### [YOUR OBJECTIVE]
Which lines in the entries below contain the string "transitions"? Show each of them in full.

### [EXTRACTED ENTRIES]
===============
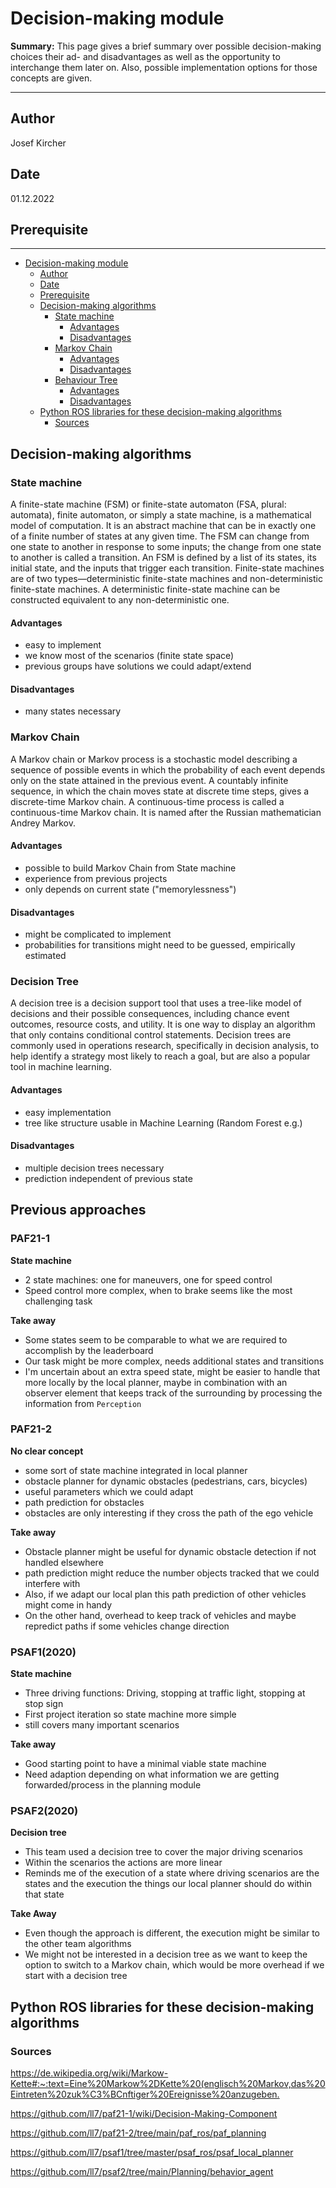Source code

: # Decision-making module

**Summary:** This page gives a brief summary over possible decision-making choices their ad- and disadvantages as well as the opportunity to interchange them later on. Also, possible implementation options for those concepts are given.

---

## Author

Josef Kircher

## Date

01.12.2022

## Prerequisite

---
<!-- TOC -->
* [Decision-making module](#decision-making-module)
  * [Author](#author)
  * [Date](#date)
  * [Prerequisite](#prerequisite)
  * [Decision-making algorithms](#decision-making-algorithms)
    * [State machine](#state-machine)
      * [Advantages](#advantages)
      * [Disadvantages](#disadvantages)
    * [Markov Chain](#markov-chain)
      * [Advantages](#advantages)
      * [Disadvantages](#disadvantages)
    * [Behaviour Tree](#behaviour-tree)
      * [Advantages](#advantages)
      * [Disadvantages](#disadvantages)
  * [Python ROS libraries for these decision-making algorithms](#python-ros-libraries-for-these-decision-making-algorithms)
    * [Sources](#sources)
<!-- TOC -->

## Decision-making algorithms

### State machine

A finite-state machine (FSM) or finite-state automaton (FSA, plural: automata), finite automaton, or simply a state machine, is a mathematical model of computation.
It is an abstract machine that can be in exactly one of a finite number of states at any given time.
The FSM can change from one state to another in response to some inputs; the change from one state to another is called a transition.
An FSM is defined by a list of its states, its initial state, and the inputs that trigger each transition. Finite-state machines are of two types—deterministic finite-state machines and non-deterministic finite-state machines. A deterministic finite-state machine can be constructed equivalent to any non-deterministic one.

#### Advantages

* easy to implement
* we know most of the scenarios (finite state space)
* previous groups have solutions we could adapt/extend

#### Disadvantages

* many states necessary

### Markov Chain

A Markov chain or Markov process is a stochastic model describing a sequence of possible events in which the probability of each event depends only on the state attained in the previous event.
A countably infinite sequence, in which the chain moves state at discrete time steps, gives a discrete-time Markov chain. A continuous-time process is called a continuous-time Markov chain. It is named after the Russian mathematician Andrey Markov.

#### Advantages

* possible to build Markov Chain from State machine
* experience from previous projects
* only depends on current state ("memorylessness")

#### Disadvantages

* might be complicated to implement
* probabilities for transitions might need to be guessed, empirically estimated

### Decision Tree

A decision tree is a decision support tool that uses a tree-like model of decisions and their possible consequences, including chance event outcomes, resource costs, and utility.
It is one way to display an algorithm that only contains conditional control statements. Decision trees are commonly used in operations research, specifically in decision analysis, to help identify a strategy most likely to reach a goal, but are also a popular tool in machine learning.

#### Advantages

* easy implementation
* tree like structure usable in Machine Learning (Random Forest e.g.)

#### Disadvantages

* multiple decision trees necessary
* prediction independent of previous state

## Previous approaches

### PAF21-1

**State machine**

* 2 state machines: one for maneuvers, one for speed control
* Speed control more complex, when to brake seems like the most challenging task

**Take away**

* Some states seem to be comparable to what we are required to accomplish by the leaderboard
* Our task might be more complex, needs additional states and transitions
* I'm uncertain about an extra speed state, might be easier to handle that more locally by the local planner, maybe in combination with an observer element that keeps track of the surrounding by processing the information from `Perception`

### PAF21-2

**No clear concept**

* some sort of state machine integrated in local planner
* obstacle planner for dynamic obstacles (pedestrians, cars, bicycles)
* useful parameters which we could adapt
* path prediction for obstacles
* obstacles are only interesting if they cross the path of the ego vehicle

**Take away**

* Obstacle planner might be useful for dynamic obstacle detection if not handled elsewhere
* path prediction might reduce the number objects tracked that we could interfere with
* Also, if we adapt our local plan this path prediction of other vehicles might come in handy
* On the other hand, overhead to keep track of vehicles and maybe repredict paths if some vehicles change direction

### PSAF1(2020)

**State machine**

* Three driving functions: Driving, stopping at traffic light, stopping at stop sign
* First project iteration so state machine more simple
* still covers many important scenarios

**Take away**

* Good starting point to have a minimal viable state machine
* Need adaption depending on what information we are getting forwarded/process in the planning module

### PSAF2(2020)

**Decision tree**

* This team used a decision tree to cover the major driving scenarios
* Within the scenarios the actions are more linear
* Reminds me of the execution of a state where driving scenarios are the states and the execution the things our local planner should do within that state

**Take Away**

* Even though the approach is different, the execution might be similar to the other team algorithms
* We might not be interested in a decision tree as we want to keep the option to switch to a Markov chain, which would be more overhead if we start with a decision tree

## Python ROS libraries for these decision-making algorithms

### Sources

<https://de.wikipedia.org/wiki/Markow-Kette#:~:text=Eine%20Markow%2DKette%20(englisch%20Markov,das%20Eintreten%20zuk%C3%BCnftiger%20Ereignisse%20anzugeben.>

<https://github.com/ll7/paf21-1/wiki/Decision-Making-Component>

<https://github.com/ll7/paf21-2/tree/main/paf_ros/paf_planning>

<https://github.com/ll7/psaf1/tree/master/psaf_ros/psaf_local_planner>

<https://github.com/ll7/psaf2/tree/main/Planning/behavior_agent>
===============
### [WORKED SOLUTION]
* probabilities for transitions might need to be guessed, empirically estimated
* Our task might be more complex, needs additional states and transitions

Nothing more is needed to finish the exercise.